» **Exercise directions**:
Your answer must be an exact copy of the records below, with no pictures in it.

Plain-text document sources
● ● ●
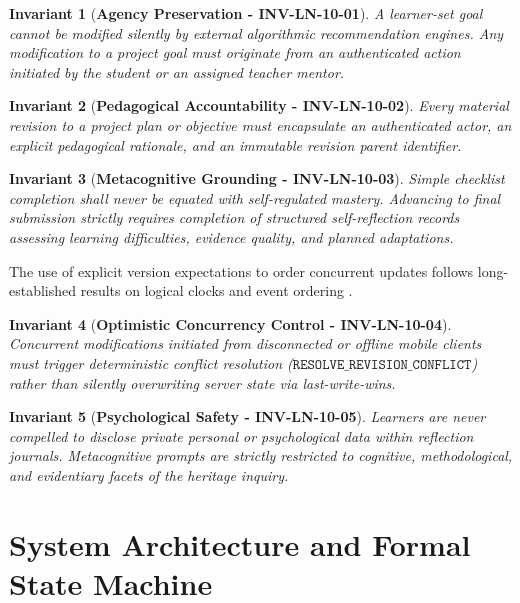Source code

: \documentclass[11pt,a4paper]{article}
\newtheorem{invariant}{Invariant}
\begin{document}
\begin{invariant}[\textbf{Agency Preservation - INV-LN-10-01}]
A learner-set goal cannot be modified silently by external algorithmic recommendation engines. Any modification to a project goal must originate from an authenticated action initiated by the student or an assigned teacher mentor.
\end{invariant}

\begin{invariant}[\textbf{Pedagogical Accountability - INV-LN-10-02}]
Every material revision to a project plan or objective must encapsulate an authenticated actor, an explicit pedagogical rationale, and an immutable revision parent identifier.
\end{invariant}

\begin{invariant}[\textbf{Metacognitive Grounding - INV-LN-10-03}]
Simple checklist completion shall never be equated with self-regulated mastery. Advancing to final submission strictly requires completion of structured self-reflection records assessing learning difficulties, evidence quality, and planned adaptations.
\end{invariant}

The use of explicit version expectations to order concurrent updates follows long-established results on logical clocks and event ordering \cite{lamport1978time}.

\begin{invariant}[\textbf{Optimistic Concurrency Control - INV-LN-10-04}]
Concurrent modifications initiated from disconnected or offline mobile clients must trigger deterministic conflict resolution ($\mathtt{RESOLVE\_REVISION\_CONFLICT}$) rather than silently overwriting server state via last-write-wins.
\end{invariant}

\begin{invariant}[\textbf{Psychological Safety - INV-LN-10-05}]
Learners are never compelled to disclose private personal or psychological data within reflection journals. Metacognitive prompts are strictly restricted to cognitive, methodological, and evidentiary facets of the heritage inquiry.
\end{invariant}

\section{System Architecture and Formal State Machine}
\end{document}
● ● ●
» **Written solution**:
Source code

: \documentclass[11pt,a4paper]{article}
\newtheorem{invariant}{Invariant}
\begin{document}
\begin{invariant}[\textbf{Agency Preservation - INV-LN-10-01}]
A learner-set goal cannot be modified silently by external algorithmic recommendation engines. Any modification to a project goal must originate from an authenticated action initiated by the student or an assigned teacher mentor.
\end{invariant}

\begin{invariant}[\textbf{Pedagogical Accountability - INV-LN-10-02}]
Every material revision to a project plan or objective must encapsulate an authenticated actor, an explicit pedagogical rationale, and an immutable revision parent identifier.
\end{invariant}

\begin{invariant}[\textbf{Metacognitive Grounding - INV-LN-10-03}]
Simple checklist completion shall never be equated with self-regulated mastery. Advancing to final submission strictly requires completion of structured self-reflection records assessing learning difficulties, evidence quality, and planned adaptations.
\end{invariant}

The use of explicit version expectations to order concurrent updates follows long-established results on logical clocks and event ordering \cite{lamport1978time}.

\begin{invariant}[\textbf{Optimistic Concurrency Control - INV-LN-10-04}]
Concurrent modifications initiated from disconnected or offline mobile clients must trigger deterministic conflict resolution ($\mathtt{RESOLVE\_REVISION\_CONFLICT}$) rather than silently overwriting server state via last-write-wins.
\end{invariant}

\begin{invariant}[\textbf{Psychological Safety - INV-LN-10-05}]
Learners are never compelled to disclose private personal or psychological data within reflection journals. Metacognitive prompts are strictly restricted to cognitive, methodological, and evidentiary facets of the heritage inquiry.
\end{invariant}

\section{System Architecture and Formal State Machine}
\end{document}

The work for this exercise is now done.